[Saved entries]

'''

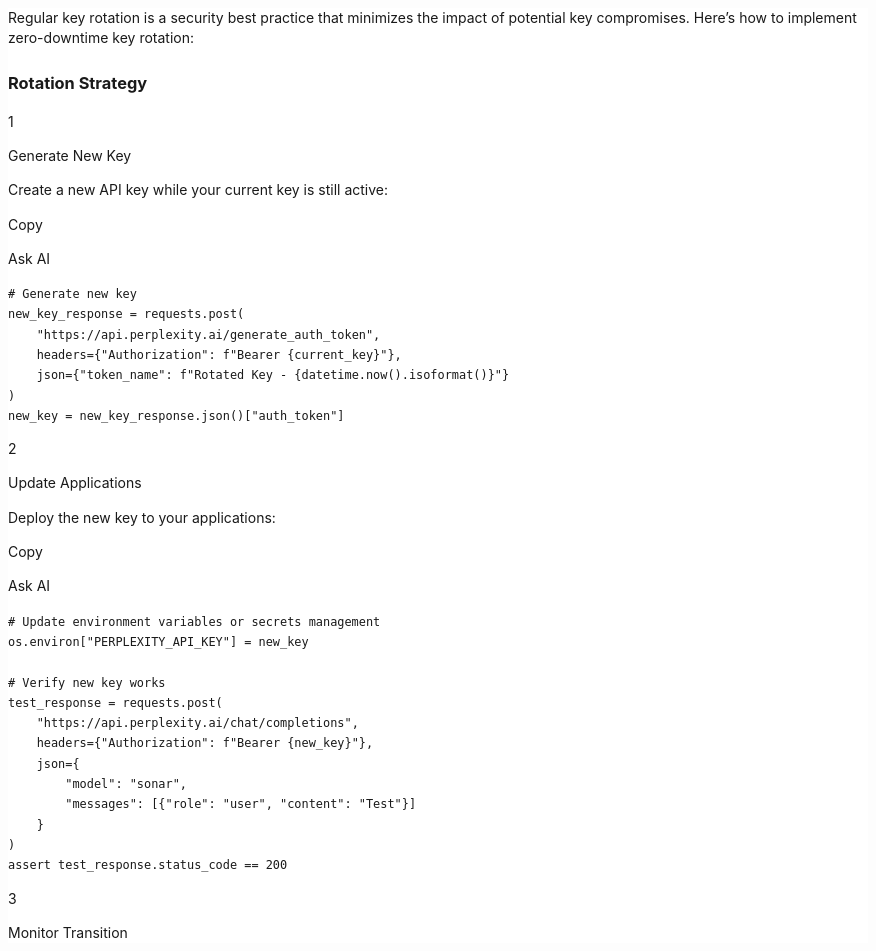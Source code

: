 Regular key rotation is a security best practice that minimizes the impact of potential key compromises. Here’s how to implement zero-downtime key rotation:

### [​](https://docs.perplexity.ai/guides/api-key-management\#rotation-strategy)  Rotation Strategy

1

Generate New Key

Create a new API key while your current key is still active:

Copy

Ask AI

```
# Generate new key
new_key_response = requests.post(
    "https://api.perplexity.ai/generate_auth_token",
    headers={"Authorization": f"Bearer {current_key}"},
    json={"token_name": f"Rotated Key - {datetime.now().isoformat()}"}
)
new_key = new_key_response.json()["auth_token"]

```

2

Update Applications

Deploy the new key to your applications:

Copy

Ask AI

```
# Update environment variables or secrets management
os.environ["PERPLEXITY_API_KEY"] = new_key

# Verify new key works
test_response = requests.post(
    "https://api.perplexity.ai/chat/completions",
    headers={"Authorization": f"Bearer {new_key}"},
    json={
        "model": "sonar",
        "messages": [{"role": "user", "content": "Test"}]
    }
)
assert test_response.status_code == 200

```

3

Monitor Transition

'''

▶ **WHAT YOU ARE ASKED TO DO**
Omitting all pictures, reproduce the records above in their entirety.

▶ **RESULT BELOW**
Source code

: Regular key rotation is a security best practice that minimizes the impact of potential key compromises. Here’s how to implement zero-downtime key rotation:

### [​](https://docs.perplexity.ai/guides/api-key-management\#rotation-strategy)  Rotation Strategy

1

Generate New Key

Create a new API key while your current key is still active:

Copy

Ask AI

```
# Generate new key
new_key_response = requests.post(
    "https://api.perplexity.ai/generate_auth_token",
    headers={"Authorization": f"Bearer {current_key}"},
    json={"token_name": f"Rotated Key - {datetime.now().isoformat()}"}
)
new_key = new_key_response.json()["auth_token"]

```

2

Update Applications

Deploy the new key to your applications:

Copy

Ask AI

```
# Update environment variables or secrets management
os.environ["PERPLEXITY_API_KEY"] = new_key

# Verify new key works
test_response = requests.post(
    "https://api.perplexity.ai/chat/completions",
    headers={"Authorization": f"Bearer {new_key}"},
    json={
        "model": "sonar",
        "messages": [{"role": "user", "content": "Test"}]
    }
)
assert test_response.status_code == 200

```

3

Monitor Transition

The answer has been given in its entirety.